Kurz und knapp: Thunderbolt ist bis zu dreimal schneller als das theoretische Maximum von USB 3.0, 20 Mal schneller als USB 2.0 und 12 Mal schneller als FireWire 800.
Wow, aber wie bekomme ich Thunderbolt? Ganz einfach: Kaufe dir einen neuen MacBook Pro und du wirst ab sofort mit Thunderbolt arbeiten können. Für alle anderen, die auf europäischen Boden unterwegs sind, dürfte es noch einige Monate dauern, bis die ersten „non-Apple“ PCs mit der neuen Technologie auf den Markt kommen.
January 31 2011
Ist jetzt der richtige Zeitpunkt für den Laptop-Kauf?
Die immer gleiche Unentschlossenheit
Angebote über Angebote in der täglichen Zeitungsbeilage, immer neue Schnäppchen bei Amazon, Saturn, MediaMarkt und Co. und stets stellt sich die Frage: „Jetzt zuschlagen oder lieber auf bessere Komponenten warten?“. Genau diese Frage stellt sich jeder, der beabsichtigt, seinen veralteten Laptop gegen ein modernen, flexibleres MacBook oder Netbook einzutauschen.
Ob es um die Anschaffung eines neuen MacBook geht oder man sich schlicht und einfach fragt, ob es derzeit Sinn macht, sich ein Netbook für knapp 300 Euro anzuschaffen.
Grundsätzlich sind die Preise variabel wie noch nie. Durch die Fülle an Anbietern im PC-Geschäft und den damit verbundenen, stets zunehmenden Konkurrenzkampf, können Preise innerhalb von zwei Wochen deutlich sinken. Beinahe jede Woche wird irgendwo auf der Welt von einem beliebigen Hersteller ein neues, angeblich rundum erneuertes Gerät vorgestellt, das alle bisherigen Geräte in den Schatten stellen soll. Nimmt man sich all diese Gerüchte und Tatsache stets voll zu Herzen, so hat man höchstwahrscheinlich in fünf Jahren noch nicht den Weg zum Elektronikfachmarkt gefunden.
Besser geht’s immer
Generell erscheint es einem jeden, der seinen Laptop oft und unbedingt mitnimmt, sinnig sich um die Anschaffung eines Netbooks zu kümmern. Der Zeitpunkt erscheint ebenfalls günstig, da sich die Preise für eben diese Geräte seit Monaten im Sinkflug befinden.

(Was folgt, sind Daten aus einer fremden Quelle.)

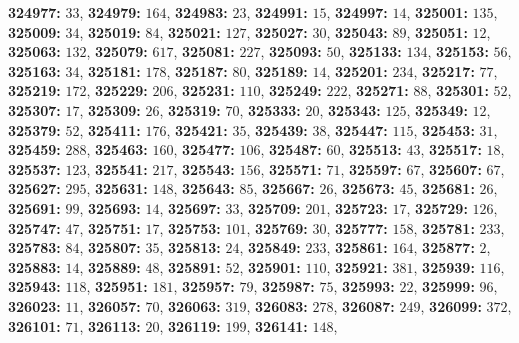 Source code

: \textsf{\bfseries 324977:} $33$, \textsf{\bfseries 324979:} $164$, \textsf{\bfseries 324983:} $23$, \textsf{\bfseries 324991:} $15$, \textsf{\bfseries 324997:} $14$, \textsf{\bfseries 325001:} $135$, \textsf{\bfseries 325009:} $34$, \textsf{\bfseries 325019:} $84$, \textsf{\bfseries 325021:} $127$, \textsf{\bfseries 325027:} $30$, \textsf{\bfseries 325043:} $89$, \textsf{\bfseries 325051:} $12$, \textsf{\bfseries 325063:} $132$, \textsf{\bfseries 325079:} $617$, \textsf{\bfseries 325081:} $227$, \textsf{\bfseries 325093:} $50$, \textsf{\bfseries 325133:} $134$, \textsf{\bfseries 325153:} $56$, \textsf{\bfseries 325163:} $34$, \textsf{\bfseries 325181:} $178$, \textsf{\bfseries 325187:} $80$, \textsf{\bfseries 325189:} $14$, \textsf{\bfseries 325201:} $234$, \textsf{\bfseries 325217:} $77$, \textsf{\bfseries 325219:} $172$, \textsf{\bfseries 325229:} $206$, \textsf{\bfseries 325231:} $110$, \textsf{\bfseries 325249:} $222$, \textsf{\bfseries 325271:} $88$, \textsf{\bfseries 325301:} $52$, \textsf{\bfseries 325307:} $17$, \textsf{\bfseries 325309:} $26$, \textsf{\bfseries 325319:} $70$, \textsf{\bfseries 325333:} $20$, \textsf{\bfseries 325343:} $125$, \textsf{\bfseries 325349:} $12$, \textsf{\bfseries 325379:} $52$, \textsf{\bfseries 325411:} $176$, \textsf{\bfseries 325421:} $35$, \textsf{\bfseries 325439:} $38$, \textsf{\bfseries 325447:} $115$, \textsf{\bfseries 325453:} $31$, \textsf{\bfseries 325459:} $288$, \textsf{\bfseries 325463:} $160$, \textsf{\bfseries 325477:} $106$, \textsf{\bfseries 325487:} $60$, \textsf{\bfseries 325513:} $43$, \textsf{\bfseries 325517:} $18$, \textsf{\bfseries 325537:} $123$, \textsf{\bfseries 325541:} $217$, \textsf{\bfseries 325543:} $156$, \textsf{\bfseries 325571:} $71$, \textsf{\bfseries 325597:} $67$, \textsf{\bfseries 325607:} $67$, \textsf{\bfseries 325627:} $295$, \textsf{\bfseries 325631:} $148$, \textsf{\bfseries 325643:} $85$, \textsf{\bfseries 325667:} $26$, \textsf{\bfseries 325673:} $45$, \textsf{\bfseries 325681:} $26$, \textsf{\bfseries 325691:} $99$, \textsf{\bfseries 325693:} $14$, \textsf{\bfseries 325697:} $33$, \textsf{\bfseries 325709:} $201$, \textsf{\bfseries 325723:} $17$, \textsf{\bfseries 325729:} $126$, \textsf{\bfseries 325747:} $47$, \textsf{\bfseries 325751:} $17$, \textsf{\bfseries 325753:} $101$, \textsf{\bfseries 325769:} $30$, \textsf{\bfseries 325777:} $158$, \textsf{\bfseries 325781:} $233$, \textsf{\bfseries 325783:} $84$, \textsf{\bfseries 325807:} $35$, \textsf{\bfseries 325813:} $24$, \textsf{\bfseries 325849:} $233$, \textsf{\bfseries 325861:} $164$, \textsf{\bfseries 325877:} $2$, \textsf{\bfseries 325883:} $14$, \textsf{\bfseries 325889:} $48$, \textsf{\bfseries 325891:} $52$, \textsf{\bfseries 325901:} $110$, \textsf{\bfseries 325921:} $381$, \textsf{\bfseries 325939:} $116$, \textsf{\bfseries 325943:} $118$, \textsf{\bfseries 325951:} $181$, \textsf{\bfseries 325957:} $79$, \textsf{\bfseries 325987:} $75$, \textsf{\bfseries 325993:} $22$, \textsf{\bfseries 325999:} $96$, \textsf{\bfseries 326023:} $11$, \textsf{\bfseries 326057:} $70$, \textsf{\bfseries 326063:} $319$, \textsf{\bfseries 326083:} $278$, \textsf{\bfseries 326087:} $249$, \textsf{\bfseries 326099:} $372$, \textsf{\bfseries 326101:} $71$, \textsf{\bfseries 326113:} $20$, \textsf{\bfseries 326119:} $199$, \textsf{\bfseries 326141:} $148$,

Klar ist auch, dass es nie einen perfekten Zeitpunkt gibt, an dem man das beste Netbook aller Zeiten zu einem sensationell günstigen Preis ergattern kann, da zwei Wochen später ein in Nuancen verbessertes Gerät auf den Markt kommen wird. Die derzeit gebräuchlichste Prozessorkomponente für Netbooks ist ohne Zweifel die „i-Serie“ von Intel. Durch die deutlich verbesserte Leistungsfähigkeit, den geringeren Stromverbrauch und die, auch für anspruchsvollere Aufgaben geeignete, integrierte Grafikkarte, wird sich die „i-Serie“ wohl langfristig durchsetzen.
Fest stehen tut auch, dass erst gegen Mitte des Jahres die noch leistungsfähigeren „Dual Core“ – Varianten in die 13-Zoll-Netbooks Einzug erhalten werden. Doch gerade hier gilt – Besser geht immer.

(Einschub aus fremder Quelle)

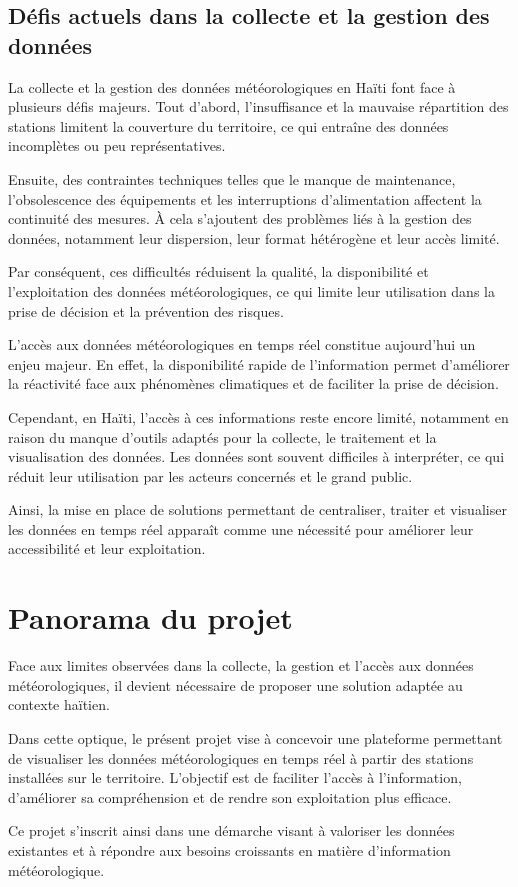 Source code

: \clearpage
\subsection{Défis actuels dans la collecte et la gestion des données}
La collecte et la gestion des données météorologiques en Haïti font face à plusieurs défis majeurs. Tout d’abord, l’insuffisance et la mauvaise répartition des stations limitent la couverture du territoire, ce qui entraîne des données incomplètes ou peu représentatives.

Ensuite, des contraintes techniques telles que le manque de maintenance, l’obsolescence des équipements et les interruptions d’alimentation affectent la continuité des mesures. À cela s’ajoutent des problèmes liés à la gestion des données, notamment leur dispersion, leur format hétérogène et leur accès limité.

Par conséquent, ces difficultés réduisent la qualité, la disponibilité et l’exploitation des données météorologiques, ce qui limite leur utilisation dans la prise de décision et la prévention des risques.

L’accès aux données météorologiques en temps réel constitue aujourd’hui un enjeu majeur. En effet, la disponibilité rapide de l’information permet d’améliorer la réactivité face aux phénomènes climatiques et de faciliter la prise de décision.

Cependant, en Haïti, l’accès à ces informations reste encore limité, notamment en raison du manque d’outils adaptés pour la collecte, le traitement et la visualisation des données. Les données sont souvent difficiles à interpréter, ce qui réduit leur utilisation par les acteurs concernés et le grand public.

Ainsi, la mise en place de solutions permettant de centraliser, traiter et visualiser les données en temps réel apparaît comme une nécessité pour améliorer leur accessibilité et leur exploitation.

\section{Panorama du projet}

Face aux limites observées dans la collecte, la gestion et l’accès aux données météorologiques, il devient nécessaire de proposer une solution adaptée au contexte haïtien.

Dans cette optique, le présent projet vise à concevoir une plateforme permettant de visualiser les données météorologiques en temps réel à partir des stations installées sur le territoire. L’objectif est de faciliter l’accès à l’information, d’améliorer sa compréhension et de rendre son exploitation plus efficace.

Ce projet s’inscrit ainsi dans une démarche visant à valoriser les données existantes et à répondre aux besoins croissants en matière d’information météorologique. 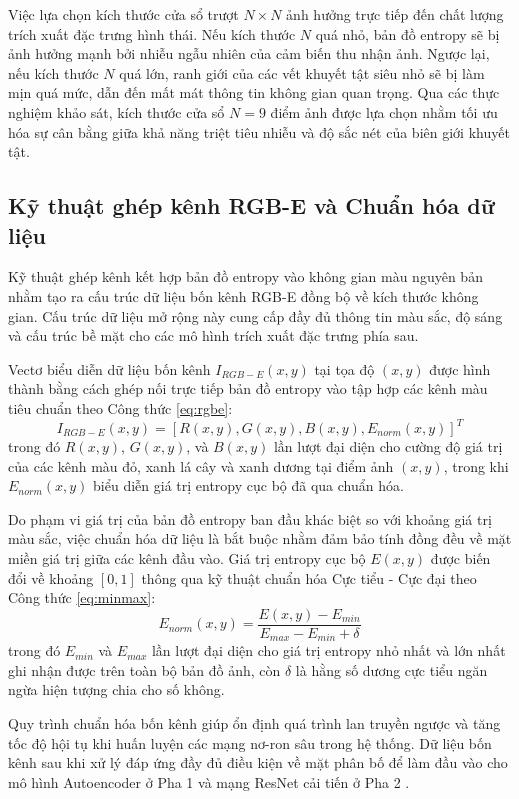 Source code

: Việc lựa chọn kích thước cửa sổ trượt $N \times N$ ảnh hưởng trực tiếp đến chất lượng trích xuất đặc trưng hình thái. Nếu kích thước $N$ quá nhỏ, bản đồ entropy sẽ bị ảnh hưởng mạnh bởi nhiễu ngẫu nhiên của cảm biến thu nhận ảnh. Ngược lại, nếu kích thước $N$ quá lớn, ranh giới của các vết khuyết tật siêu nhỏ sẽ bị làm mịn quá mức, dẫn đến mất mát thông tin không gian quan trọng. Qua các thực nghiệm khảo sát, kích thước cửa sổ $N = 9$ điểm ảnh được lựa chọn nhằm tối ưu hóa sự cân bằng giữa khả năng triệt tiêu nhiễu và độ sắc nét của biên giới khuyết tật.

\subsection{Kỹ thuật ghép kênh RGB-E và Chuẩn hóa dữ liệu}
\label{subsec:channel_concatenation}

Kỹ thuật ghép kênh kết hợp bản đồ entropy vào không gian màu nguyên bản nhằm tạo ra cấu trúc dữ liệu bốn kênh RGB-E đồng bộ về kích thước không gian. Cấu trúc dữ liệu mở rộng này cung cấp đầy đủ thông tin màu sắc, độ sáng và cấu trúc bề mặt cho các mô hình trích xuất đặc trưng phía sau.

Vectơ biểu diễn dữ liệu bốn kênh $I_{RGB-E}(x,y)$ tại tọa độ $(x,y)$ được hình thành bằng cách ghép nối trực tiếp bản đồ entropy vào tập hợp các kênh màu tiêu chuẩn theo Công thức \ref{eq:rgbe}:
\begin{equation}
\label{eq:rgbe}
I_{RGB-E}(x,y) = \left[ R(x,y), G(x,y), B(x,y), E_{norm}(x,y) \right]^T
\end{equation}
trong đó $R(x,y)$, $G(x,y)$, và $B(x,y)$ lần lượt đại diện cho cường độ giá trị của các kênh màu đỏ, xanh lá cây và xanh dương tại điểm ảnh $(x,y)$, trong khi $E_{norm}(x,y)$ biểu diễn giá trị entropy cục bộ đã qua chuẩn hóa.

Do phạm vi giá trị của bản đồ entropy ban đầu khác biệt so với khoảng giá trị màu sắc, việc chuẩn hóa dữ liệu là bắt buộc nhằm đảm bảo tính đồng đều về mặt miền giá trị giữa các kênh đầu vào. Giá trị entropy cục bộ $E(x,y)$ được biến đổi về khoảng $[0, 1]$ thông qua kỹ thuật chuẩn hóa Cực tiểu - Cực đại theo Công thức \ref{eq:minmax}:
\begin{equation}
\label{eq:minmax}
E_{norm}(x,y) = \frac{E(x,y) - E_{min}}{E_{max} - E_{min} + \delta}
\end{equation}
trong đó $E_{min}$ và $E_{max}$ lần lượt đại diện cho giá trị entropy nhỏ nhất và lớn nhất ghi nhận được trên toàn bộ bản đồ ảnh, còn $\delta$ là hằng số dương cực tiểu ngăn ngừa hiện tượng chia cho số không.

Quy trình chuẩn hóa bốn kênh giúp ổn định quá trình lan truyền ngược và tăng tốc độ hội tụ khi huấn luyện các mạng nơ-ron sâu trong hệ thống. Dữ liệu bốn kênh sau khi xử lý đáp ứng đầy đủ điều kiện về mặt phân bố để làm đầu vào cho mô hình Autoencoder ở Pha 1 và mạng ResNet cải tiến ở Pha 2 \cite{he2016deep}.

Wenn wir uns nie für ein momentan verfügbares und sinnig erscheinendes Produkt entscheiden, dann werden wir uns wahrscheinlich noch Monate und Jahre den Kopf darüber zerbrechen, wann denn endlich der perfekte Zeitpunkt gekommen ist, um sich ein neues Gerät anzuschaffen. Das gilt nicht nur bei Netbooks, sondern bei allen elektronischen Geräten, die in einem gewöhnlichen Haushalt zu finden sind.
Der richtige Preis ist entscheidend
Wurde die einleitend beschriebene Unentschlossenheit überwunden, so sollte sich jeder ausgiebig mit den Preisen beschäftigen. Ruhig mal das Online-Angebot ausdrucken und damit zum Händler vor Ort gehen. Vielleicht geht der ja dann ein paar Euro mit dem Preis nach unten und für den Garantiefall muss nicht der aufwendige Weg über Post und Co. gewählt werden.